一気にScalaっぽくなった。調子に乗ってイミュータブルにしてみる

def distinctCsv(br: BufferedReader, c: Int): Set[String] = {
	val it = Iterator.continually(br.readLine).takeWhile(_!=null)
	it.foldLeft(Set[String]())((m,l) => m + l.split(‘,’)(c - 1)
}

極限まで型推論を使うと、

def distinctCsv(br: BufferedReader, c: Int): Set[String] = {
	val it = Iterator.continually(br.readLine).takeWhile(_!=null)
	it.foldLeft(Set[String]())(_ + _.split(‘,’)(c - 1)
}

分かりにくい……。ので、元に戻した。ついでに複数列を取得するようにしてみる。タプル版。

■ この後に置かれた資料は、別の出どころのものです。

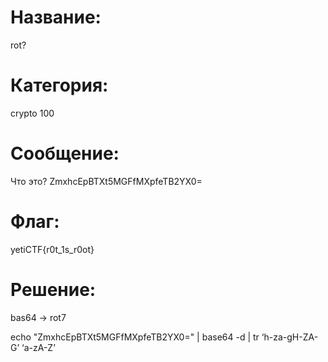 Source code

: # Название: 
rot?
# Категория: 
crypto 100
# Сообщение: 
Что это? ZmxhcEpBTXt5MGFfMXpfeTB2YX0=

# Флаг: 
yetiCTF{r0t_1s_r0ot}


# Решение: 
bas64 -> rot7

echo "ZmxhcEpBTXt5MGFfMXpfeTB2YX0=" | base64 -d | tr ‘h-za-gH-ZA-G’ ‘a-zA-Z’
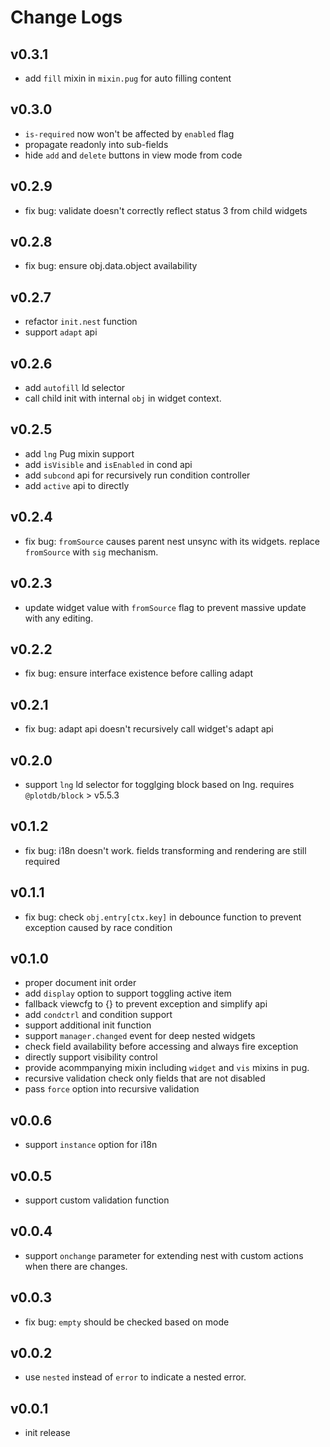 # Change Logs

## v0.3.1

 - add `fill` mixin in `mixin.pug` for auto filling content


## v0.3.0

 - `is-required` now won't be affected by `enabled` flag
 - propagate readonly into sub-fields
 - hide `add` and `delete` buttons in view mode from code


## v0.2.9

 - fix bug: validate doesn't correctly reflect status 3 from child widgets


## v0.2.8

 - fix bug: ensure obj.data.object availability


## v0.2.7

 - refactor `init.nest` function
 - support `adapt` api


## v0.2.6

 - add `autofill` ld selector
 - call child init with internal `obj` in widget context.


## v0.2.5

 - add `lng` Pug mixin support
 - add `isVisible` and `isEnabled` in cond api
 - add `subcond` api for recursively run condition controller
 - add `active` api to directly


## v0.2.4

 - fix bug: `fromSource` causes parent nest unsync with its widgets. replace `fromSource` with `sig` mechanism.


## v0.2.3

 - update widget value with `fromSource` flag to prevent massive update with any editing.


## v0.2.2

 - fix bug: ensure interface existence before calling adapt


## v0.2.1

 - fix bug: adapt api doesn't recursively call widget's adapt api


## v0.2.0

 - support `lng` ld selector for togglging block based on lng. requires `@plotdb/block` > v5.5.3


## v0.1.2

 - fix bug: i18n doesn't work. fields transforming and rendering are still required


## v0.1.1

 - fix bug: check `obj.entry[ctx.key]` in debounce function to prevent exception caused by race condition


## v0.1.0

 - proper document init order
 - add `display` option to support toggling active item
 - fallback viewcfg to {} to prevent exception and simplify api
 - add `condctrl` and condition support
 - support additional init function
 - support `manager.changed` event for deep nested widgets
 - check field availability before accessing and always fire exception
 - directly support visibility control
 - provide acommpanying mixin including `widget` and `vis` mixins in pug.
 - recursive validation check only fields that are not disabled
 - pass `force` option into recursive validation


## v0.0.6

 - support `instance` option for i18n


## v0.0.5

 - support custom validation function


## v0.0.4

 - support `onchange` parameter for extending nest with custom actions when there are changes.


## v0.0.3

 - fix bug: `empty` should be checked based on mode


## v0.0.2

 - use `nested` instead of `error` to indicate a nested error.


## v0.0.1

 - init release

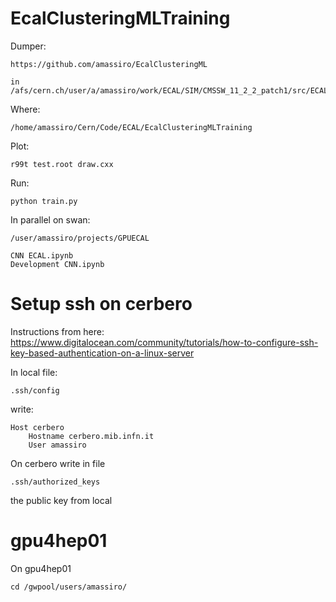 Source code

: # EcalClusteringMLTraining

Dumper:

    https://github.com/amassiro/EcalClusteringML
    
    in 
    /afs/cern.ch/user/a/amassiro/work/ECAL/SIM/CMSSW_11_2_2_patch1/src/ECALValidation/EcalClusteringML
    
Where:

    /home/amassiro/Cern/Code/ECAL/EcalClusteringMLTraining
    
    

    
Plot:

    r99t test.root draw.cxx
    

Run:

    python train.py
    
    
In parallel on swan:

    /user/amassiro/projects/GPUECAL
    
    CNN ECAL.ipynb
    Development CNN.ipynb
    


Setup ssh on cerbero
====

Instructions from here: https://www.digitalocean.com/community/tutorials/how-to-configure-ssh-key-based-authentication-on-a-linux-server

In local file:

    .ssh/config
    
write:

    Host cerbero
        Hostname cerbero.mib.infn.it
        User amassiro

On cerbero write in file 

    .ssh/authorized_keys
    
the public key from local



gpu4hep01
====

On gpu4hep01

    cd /gwpool/users/amassiro/

    
     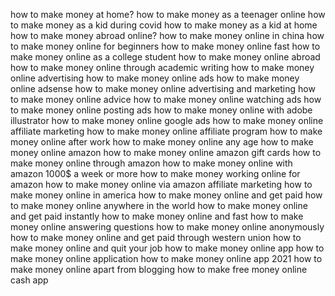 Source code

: how to make money at home?
how to make money as a teenager online
how to make money as a kid during covid
how to make money as a kid at home
how to make money abroad online?
how to make money online in china
how to make money online for beginners
how to make money online fast
how to make money online as a college student
how to make money online abroad
how to make money online through academic writing
how to make money online advertising
how to make money online ads
how to make money online adsense
how to make money online advertising and marketing
how to make money online advice
how to make money online watching ads
how to make money online posting ads
how to make money online with adobe illustrator
how to make money online google ads
how to make money online affiliate marketing
how to make money online affiliate program
how to make money online after work
how to make money online any age
how to make money online amazon
how to make money online amazon gift cards
how to make money online through amazon
how to make money online with amazon 1000$ a week or more
how to make money working online for amazon
how to make money online via amazon affiliate marketing
how to make money online in america
how to make money online and get paid
how to make money online anywhere in the world
how to make money online and get paid instantly
how to make money online and fast
how to make money online answering questions
how to make money online anonymously
how to make money online and get paid through western union
how to make money online and quit your job
how to make money online app
how to make money online application
how to make money online app 2021
how to make money online apart from blogging
how to make free money online cash app
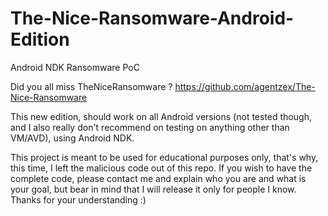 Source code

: # The-Nice-Ransomware-Android-Edition
Android NDK Ransomware PoC

Did you all miss TheNiceRansomware ?  https://github.com/agentzex/The-Nice-Ransomware 

This new edition, should work on all Android versions (not tested though, and I also really don't recommend on testing on anything other than VM/AVD), using Android NDK.

This project is meant to be used for educational purposes only, that's why, this time, I left the malicious code out of this repo.
If you wish to have the complete code, please contact me and explain who you are and what is your goal, but bear in mind that I will release it only for people I know. 
Thanks for your understanding :)
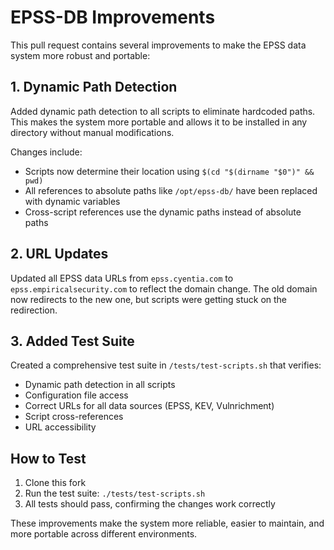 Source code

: # EPSS-DB Improvements

This pull request contains several improvements to make the EPSS data system more robust and portable:

## 1. Dynamic Path Detection

Added dynamic path detection to all scripts to eliminate hardcoded paths. This makes the system more portable and allows it to be installed in any directory without manual modifications.

Changes include:
- Scripts now determine their location using `$(cd "$(dirname "$0")" && pwd)`
- All references to absolute paths like `/opt/epss-db/` have been replaced with dynamic variables
- Cross-script references use the dynamic paths instead of absolute paths

## 2. URL Updates

Updated all EPSS data URLs from `epss.cyentia.com` to `epss.empiricalsecurity.com` to reflect the domain change. The old domain now redirects to the new one, but scripts were getting stuck on the redirection.

## 3. Added Test Suite

Created a comprehensive test suite in `/tests/test-scripts.sh` that verifies:
- Dynamic path detection in all scripts
- Configuration file access
- Correct URLs for all data sources (EPSS, KEV, Vulnrichment)
- Script cross-references
- URL accessibility

## How to Test

1. Clone this fork
2. Run the test suite: `./tests/test-scripts.sh`
3. All tests should pass, confirming the changes work correctly

These improvements make the system more reliable, easier to maintain, and more portable across different environments.
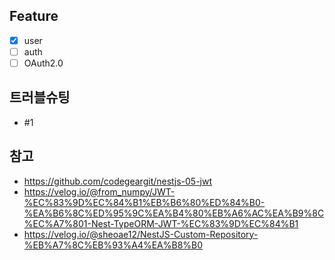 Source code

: ## Feature

- [x] user
- [ ] auth
- [ ] OAuth2.0

## 트러블슈팅

- #1

## 참고

- https://github.com/codegeargit/nestjs-05-jwt
- https://velog.io/@from_numpy/JWT-%EC%83%9D%EC%84%B1%EB%B6%80%ED%84%B0-%EA%B6%8C%ED%95%9C%EA%B4%80%EB%A6%AC%EA%B9%8C%EC%A7%801-Nest-TypeORM-JWT-%EC%83%9D%EC%84%B1
- https://velog.io/@sheoae12/NestJS-Custom-Repository-%EB%A7%8C%EB%93%A4%EA%B8%B0
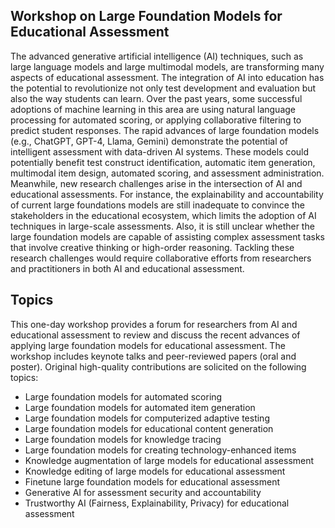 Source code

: ## Workshop on Large Foundation Models for Educational Assessment

The advanced generative artificial intelligence (AI) techniques, such as large language models and large multimodal models, are transforming many aspects of educational assessment. The integration of AI into education has the potential to revolutionize not only test development and evaluation but also the way students can learn. Over the past years, some successful adoptions of machine learning in this area are using natural language processing for automated scoring, or applying collaborative filtering to predict student responses. The rapid advances of large foundation models (e.g., ChatGPT, GPT-4, Llama, Gemini) demonstrate the potential of intelligent assessment with data-driven AI systems. These models could potentially benefit test construct identification, automatic item generation, multimodal item design, automated scoring, and assessment administration. Meanwhile, new research challenges arise in the intersection of AI and educational assessments. For instance, the explainability and accountability of current large foundations models are still inadequate to convince the stakeholders in the educational ecosystem, which limits the adoption of AI techniques in large-scale assessments. Also, it is still unclear whether the large foundation models are capable of assisting complex assessment tasks that involve creative thinking or high-order reasoning. Tackling these research challenges would require collaborative efforts from researchers and practitioners in both AI and educational assessment.



## Topics
This one-day workshop provides a forum for researchers from AI and educational assessment to review and discuss the recent advances of applying large foundation models for educational assessment. The workshop includes keynote talks and peer-reviewed papers (oral and poster). Original high-quality contributions are solicited on the following topics:

- Large foundation models for automated scoring
- Large foundation models for automated item generation
- Large foundation models for computerized adaptive testing
- Large foundation models for educational content generation
- Large foundation models for knowledge tracing
- Large foundation models for creating technology-enhanced items
- Knowledge augmentation of large models for educational assessment
- Knowledge editing of large models for educational assessment
- Finetune large foundation models for educational assessment
- Generative AI for assessment security and accountability
- Trustworthy AI (Fairness, Explainability, Privacy) for educational assessment
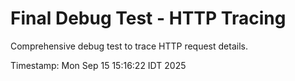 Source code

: # Final Debug Test - HTTP Tracing

Comprehensive debug test to trace HTTP request details.

Timestamp: Mon Sep 15 15:16:22 IDT 2025
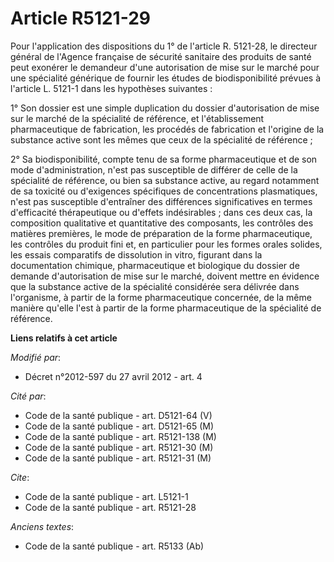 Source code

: # Article R5121-29

Pour l'application des dispositions du 1° de l'article R. 5121-28, le directeur général de l'Agence française de sécurité
sanitaire des produits de santé peut exonérer le demandeur d'une autorisation de mise sur le marché pour une spécialité
générique de fournir les études de biodisponibilité prévues à l'article L. 5121-1 dans les hypothèses suivantes : 

1° Son dossier est une simple duplication du dossier d'autorisation de mise sur le marché de la spécialité de référence, et
l'établissement pharmaceutique de fabrication, les procédés de fabrication et l'origine de la substance active sont les mêmes
que ceux de la spécialité de référence ; 

2° Sa biodisponibilité, compte tenu de sa forme pharmaceutique et de son mode d'administration, n'est pas susceptible de
différer de celle de la spécialité de référence, ou bien sa substance active, au regard notamment de sa toxicité ou
d'exigences spécifiques de concentrations plasmatiques, n'est pas susceptible d'entraîner des différences significatives en
termes d'efficacité thérapeutique ou d'effets indésirables ; dans ces deux cas, la composition qualitative et quantitative
des composants, les contrôles des matières premières, le mode de préparation de la forme pharmaceutique, les contrôles du
produit fini et, en particulier pour les formes orales solides, les essais comparatifs de dissolution in vitro, figurant dans
la documentation chimique, pharmaceutique et biologique du dossier de demande d'autorisation de mise sur le marché, doivent
mettre en évidence que la substance active de la spécialité considérée sera délivrée dans l'organisme, à partir de la forme
pharmaceutique concernée, de la même manière qu'elle l'est à partir de la forme pharmaceutique de la spécialité de référence.

**Liens relatifs à cet article**

_Modifié par_:

  - Décret n°2012-597 du 27 avril 2012 - art. 4

_Cité par_:

  - Code de la santé publique - art. D5121-64 (V)
  - Code de la santé publique - art. D5121-65 (M)
  - Code de la santé publique - art. R5121-138 (M)
  - Code de la santé publique - art. R5121-30 (M)
  - Code de la santé publique - art. R5121-31 (M)

_Cite_:

  - Code de la santé publique - art. L5121-1
  - Code de la santé publique - art. R5121-28

_Anciens textes_:

  - Code de la santé publique - art. R5133 (Ab)

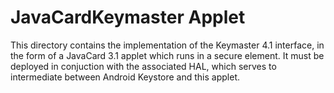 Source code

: # JavaCardKeymaster Applet

This directory contains the implementation of the Keymaster 4.1
interface, in the form of a JavaCard 3.1 applet which runs in a secure
element.  It must be deployed in conjuction with the associated HAL,
which serves to intermediate between Android Keystore and this applet.

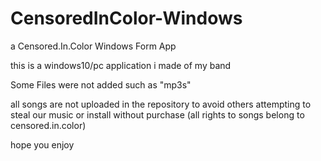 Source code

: # CensoredInColor-Windows
a Censored.In.Color Windows Form App

this is a windows10/pc application i made of my band

Some Files were not added such as "mp3s"

all songs are not uploaded in the repository to avoid others attempting to steal our music or install without purchase (all rights to songs belong to censored.in.color) 


hope you enjoy
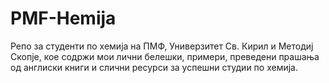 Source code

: # PMF-Hemija
Репо за студенти по хемија на ПМФ, Универзитет Св. Кирил и Методиј Скопје, кое содржи мои лични белешки, примери, преведени прашања од англиски книги и слични ресурси за успешни студии по хемија. 

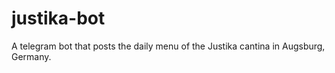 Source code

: # justika-bot
A telegram bot that posts the daily menu of the Justika cantina in Augsburg, Germany.
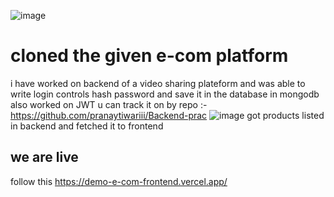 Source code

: ![image](https://github.com/pranaytiwariii/demo-e-com-frontend/assets/121597839/29a157e8-3ddc-45a6-81ee-ec6da2df157e)
# cloned the given e-com platform #
i have worked on backend of a video sharing plateform and was able to write login controls hash password and save it in the database in mongodb also worked on JWT u can track it on
by repo :- https://github.com/pranaytiwariii/Backend-prac 
![image](https://github.com/user-attachments/assets/7cd22742-e43d-4d8f-afbf-01db88f24b4f)
got products listed in backend and fetched it to frontend
## we are live ##
follow this https://demo-e-com-frontend.vercel.app/
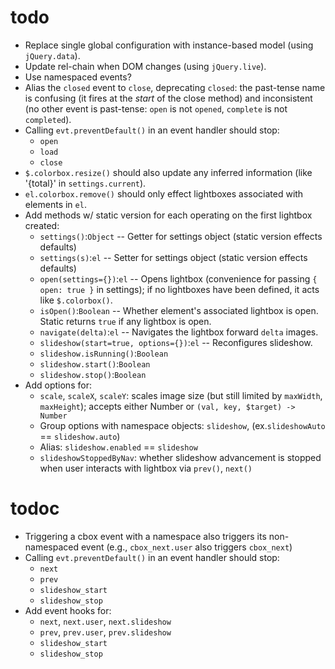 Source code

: # todo

 - Replace single global configuration with instance-based model (using `jQuery.data`).
 - Update rel-chain when DOM changes (using `jQuery.live`).
 - Use namespaced events?
 - Alias the `closed` event to `close`, deprecating `closed`: the past-tense name is confusing (it fires at the *start* of the close method) and inconsistent (no other event is past-tense: `open` is not `opened`, `complete` is not `completed`).
 - Calling `evt.preventDefault()` in an event handler should stop:
     - `open`
     - `load`
     - `close`
 - `$.colorbox.resize()` should also update any inferred information (like '{total}' in `settings.current`).
 - `el.colorbox.remove()` should only effect lightboxes associated with elements in `el`.
 - Add methods w/ static version for each operating on the first lightbox created:
     - `settings()`:`Object` -- Getter for settings object (static version effects defaults)
     - `settings(s)`:`el` -- Setter for settings object (static version effects defaults)
     - `open(settings={})`:`el` -- Opens lightbox (convenience for passing `{ open: true }` in settings); if no lightboxes have been defined, it acts like `$.colorbox()`.
     - `isOpen()`:`Boolean` -- Whether element's associated lightbox is open. Static returns `true` if any lightbox is open.
     - `navigate(delta)`:`el` -- Navigates the lightbox forward `delta` images.
     - `slideshow(start=true, options={})`:`el` -- Reconfigures slideshow.
     - `slideshow.isRunning()`:`Boolean`
     - `slideshow.start()`:`Boolean`
     - `slideshow.stop()`:`Boolean`
 - Add options for:
     - `scale`, `scaleX`, `scaleY`: scales image size (but still limited by `maxWidth`, `maxHeight`); accepts either Number or `(val, key, $target) -> Number`
     - Group options with namespace objects: `slideshow`,  (ex.`slideshowAuto` == `slideshow.auto`)
     - Alias: `slideshow.enabled` == `slideshow`
     - `slideshowStoppedByNav`: whether slideshow advancement is stopped when user interacts with lightbox via `prev()`, `next()`



# todoc

 - Triggering a cbox event with a namespace also triggers its non-namespaced event (e.g., `cbox_next.user` also triggers `cbox_next`)
 - Calling `evt.preventDefault()` in an event handler should stop:
    - `next`
    - `prev`
    - `slideshow_start`
    - `slideshow_stop`
 - Add event hooks for:
    - `next`, `next.user`, `next.slideshow`
    - `prev`, `prev.user`, `prev.slideshow`
    - `slideshow_start`
    - `slideshow_stop`

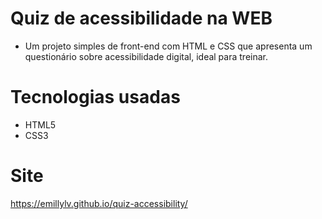 # Quiz de acessibilidade na WEB
- Um projeto simples de front-end com HTML e CSS que apresenta um questionário sobre acessibilidade digital, ideal para treinar.

# Tecnologias usadas
- HTML5
- CSS3
# Site
https://emillylv.github.io/quiz-accessibility/
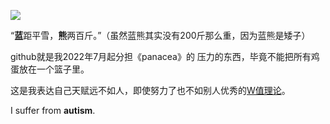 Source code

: ![](https://count.getloli.com/get/@bluebearofficial)

“**蓝**距平雪，**熊**两百斤。”（虽然蓝熊其实没有200斤那么重，因为蓝熊是矮子）

github就是我2022年7月起分担《panacea》的 压力的东西，毕竟不能把所有鸡蛋放在一个篮子里。

这是我表达自己天赋远不如人，即使努力了也不如别人优秀的[W值理论](https://www.bilibili.com/video/BV12W4y1U7ZQ?vd_source=e19c4885711baa45990a2ef399cdb6f2)。

I suffer from **autism**.
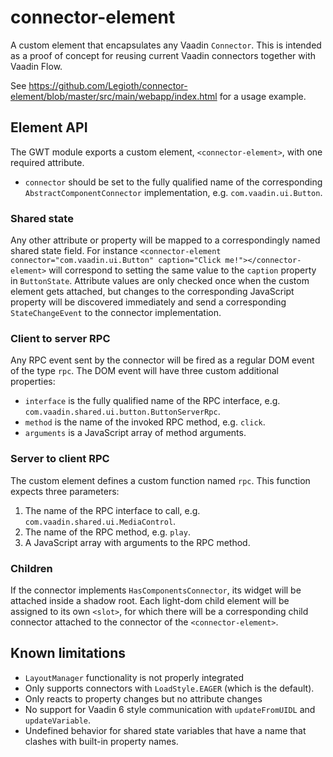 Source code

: # connector-element
A custom element that encapsulates any Vaadin `Connector`.
This is intended as a proof of concept for reusing current Vaadin connectors together with Vaadin Flow.

See https://github.com/Legioth/connector-element/blob/master/src/main/webapp/index.html for a usage example.

## Element API
The GWT module exports a custom element, `<connector-element>`, with one required attribute.
* `connector` should be set to the fully qualified name of the corresponding `AbstractComponentConnector` implementation, e.g. `com.vaadin.ui.Button`.

### Shared state
Any other attribute or property will be mapped to a correspondingly named shared state field.
For instance `<connector-element connector="com.vaadin.ui.Button" caption="Click me!"></connector-element>` will correspond to setting the same value to the `caption` property in `ButtonState`.
Attribute values are only checked once when the custom element gets attached, but changes to the corresponding JavaScript property will be discovered immediately and send a corresponding `StateChangeEvent` to the connector implementation.

### Client to server RPC
Any RPC event sent by the connector will be fired as a regular DOM event of the type `rpc`.
The DOM event will have three custom additional properties:
* `interface` is the fully qualified name of the RPC interface, e.g. `com.vaadin.shared.ui.button.ButtonServerRpc`.
* `method` is the name of the invoked RPC method, e.g. `click`.
* `arguments` is a JavaScript array of method arguments.

### Server to client RPC
The custom element defines a custom function named `rpc`.
This function expects three parameters: 
1. The name of the RPC interface to call, e.g. `com.vaadin.shared.ui.MediaControl`.
2. The name of the RPC method, e.g. `play`.
3. A JavaScript array with arguments to the RPC method.

### Children
If the connector implements `HasComponentsConnector`, its widget will be attached inside a shadow root.
Each light-dom child element will be assigned to its own `<slot>`, for which there will be a corresponding child connector attached to the connector of the `<connector-element>`.

## Known limitations
* `LayoutManager` functionality is not properly integrated
* Only supports connectors with `LoadStyle.EAGER` (which is the default).
* Only reacts to property changes but no attribute changes
* No support for Vaadin 6 style communication with `updateFromUIDL` and `updateVariable`.
* Undefined behavior for shared state variables that have a name that clashes with built-in property names.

def distinctCsv (br: BufferedReader, cs: List[Int]):  List[(Int, Set[String])] = {
	val it = Iterator.continually(br.readLine).takeWhile(_!=null)
	cs.map{c => 
		(c, it.foldLeft(Set[String]())((m,l) => m + l.split(',')(c - 1)))
	}
}

タプルのリストってなんか気持ち悪い。Mapを使ってみる。

def distinctCsv (br: BufferedReader, cs: List[Int]):  Map[Int, Set[String]] = {
	val it = Iterator.continually(br.readLine).takeWhile(_!=null)
	cs.foldLeft(Map[Int, Set[String]]()){(m, c) => 
		m + (c -> it.foldLeft(Set[String]())((s, l) => s + l.split(',')(c-1)))
	}
}

ごちゃごちゃしてきたので、foldLeftのかわりに　/: を使ってみる。

def distinctCsv (br: BufferedReader, cs: List[Int]):  Map[Int, Set[String]] = {
	val it = Iterator.continually(br.readLine).takeWhile(_!=null)
	(Map.empty[Int, Set[String]] /: cs) {(m, c) =>
		m + {c -> (Set[String]() /: it){(s,l) => s + l.split(',')(c - 1)}}
	}
}

見た目あんまり変わらないという残念な結果になる。Set[String]が駄目なんじゃないか、とも思うが、重複を簡単に取り除くいい方法も思いつかない。一旦方向性を変えてタブ区切りでも対応できるように一般化してみよう。よく一般化するとすっきりすると言うし。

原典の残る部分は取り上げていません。